That patch survived the repro in my original post, however, the waker
(rmdir) was getting stuck until a file descriptor of the epoll instance or
the pressure file got closed. So, if the following modified repro runs
with the patch, the waker never returns (unless the sleeper gets killed)
while holding cgroup_mutex. This doesn't seem to be what you expected to
see with the patch, does it? Even wake_up_all() does not appear to empty
the queue, but wake_up_pollfree() does.

#include <fcntl.h>
#include <sys/epoll.h>
#include <unistd.h>

int main(void)
{
	const char trigger_str[] = "some 100000 1000000";
	int fd, epfd;
	struct epoll_event event;
	struct epoll_event events[1];

	fd = open("/cgroup2/test/cpu.pressure", O_RDWR);
	write(fd, trigger_str, sizeof(trigger_str));
	epfd = epoll_create(1);
	event.events = EPOLLPRI | EPOLLET;
	event.data.fd = fd;
	epoll_ctl(epfd, EPOLL_CTL_ADD, fd, &event);
	epoll_wait(epfd, events, 1, -1);

	pause();

	return 0;
}

# mkdir /cgroup2
# mount -t cgroup2 none /cgroup2
# mkdir /cgroup2/test
# ./a.out &
# rmdir /cgroup2/test
# klilall a.out

Regards,
Munehisa

> Hillf
> 
> --- mainline/kernel/sched/psi.c
> +++ y/kernel/sched/psi.c
> @@ -1346,7 +1346,7 @@ void psi_trigger_destroy(struct psi_trig
>  	 * Wakeup waiters to stop polling.

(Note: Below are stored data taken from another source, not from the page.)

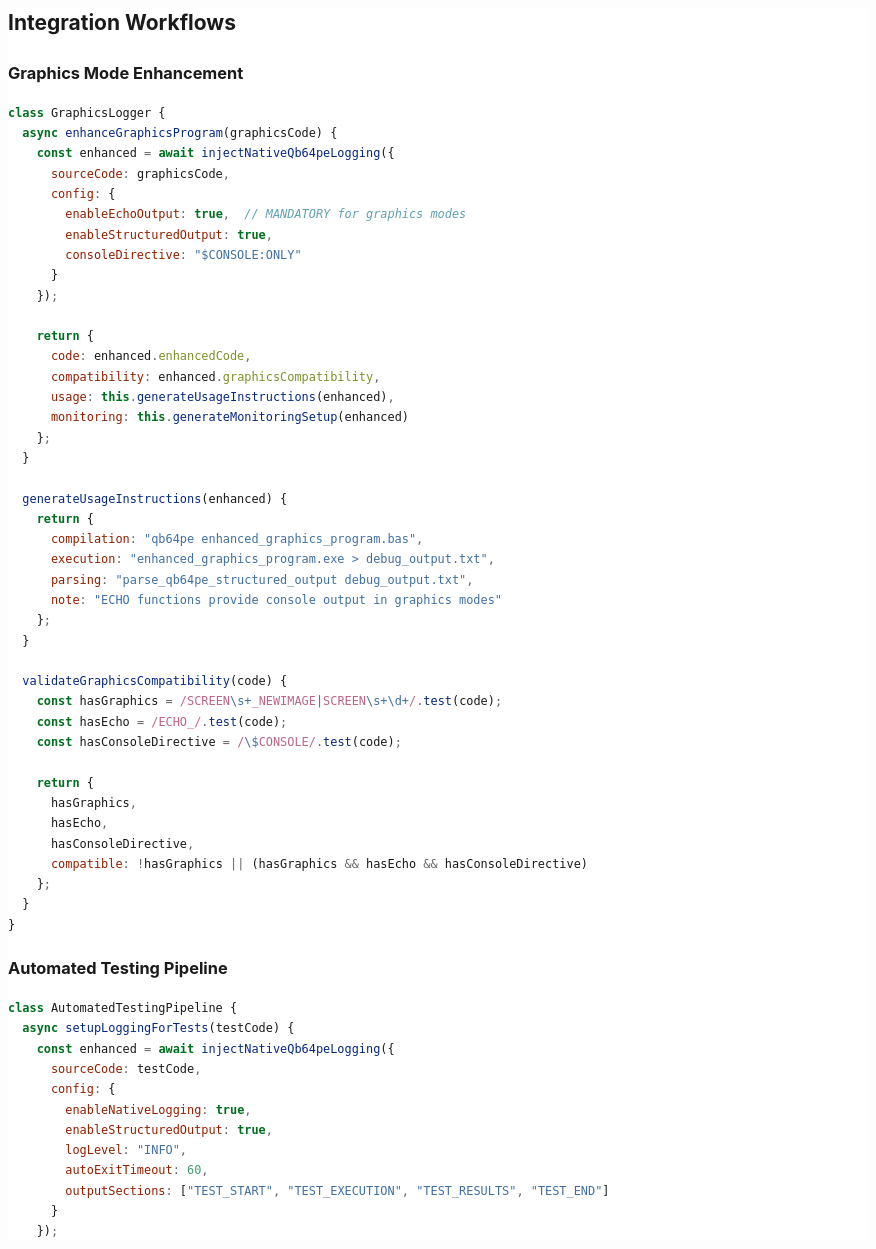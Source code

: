 ## Integration Workflows

### Graphics Mode Enhancement

```javascript
class GraphicsLogger {
  async enhanceGraphicsProgram(graphicsCode) {
    const enhanced = await injectNativeQb64peLogging({
      sourceCode: graphicsCode,
      config: {
        enableEchoOutput: true,  // MANDATORY for graphics modes
        enableStructuredOutput: true,
        consoleDirective: "$CONSOLE:ONLY"
      }
    });
    
    return {
      code: enhanced.enhancedCode,
      compatibility: enhanced.graphicsCompatibility,
      usage: this.generateUsageInstructions(enhanced),
      monitoring: this.generateMonitoringSetup(enhanced)
    };
  }
  
  generateUsageInstructions(enhanced) {
    return {
      compilation: "qb64pe enhanced_graphics_program.bas",
      execution: "enhanced_graphics_program.exe > debug_output.txt",
      parsing: "parse_qb64pe_structured_output debug_output.txt",
      note: "ECHO functions provide console output in graphics modes"
    };
  }
  
  validateGraphicsCompatibility(code) {
    const hasGraphics = /SCREEN\s+_NEWIMAGE|SCREEN\s+\d+/.test(code);
    const hasEcho = /ECHO_/.test(code);
    const hasConsoleDirective = /\$CONSOLE/.test(code);
    
    return {
      hasGraphics,
      hasEcho,
      hasConsoleDirective,
      compatible: !hasGraphics || (hasGraphics && hasEcho && hasConsoleDirective)
    };
  }
}
```

### Automated Testing Pipeline

```javascript
class AutomatedTestingPipeline {
  async setupLoggingForTests(testCode) {
    const enhanced = await injectNativeQb64peLogging({
      sourceCode: testCode,
      config: {
        enableNativeLogging: true,
        enableStructuredOutput: true,
        logLevel: "INFO",
        autoExitTimeout: 60,
        outputSections: ["TEST_START", "TEST_EXECUTION", "TEST_RESULTS", "TEST_END"]
      }
    });
```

Can happen if cgroup is deleted
>  	 * from under a polling process.
>  	 */
> -	wake_up_interruptible(&t->event_wait);
> +	wake_up_all(&t->event_wait);
>  
>  	mutex_lock(&group->trigger_lock);
>  
> @@ -1394,6 +1394,10 @@ void psi_trigger_destroy(struct psi_trig
>  		kthread_stop(task_to_destroy);
>  		atomic_set(&group->poll_scheduled, 0);
>  	}
> +
> +	while (wq_has_sleeper(&t->event_wait))
> +		schedule_timeout_idle(HZ);
> +
>  	kfree(t);
>  }
>  
> --
> 
>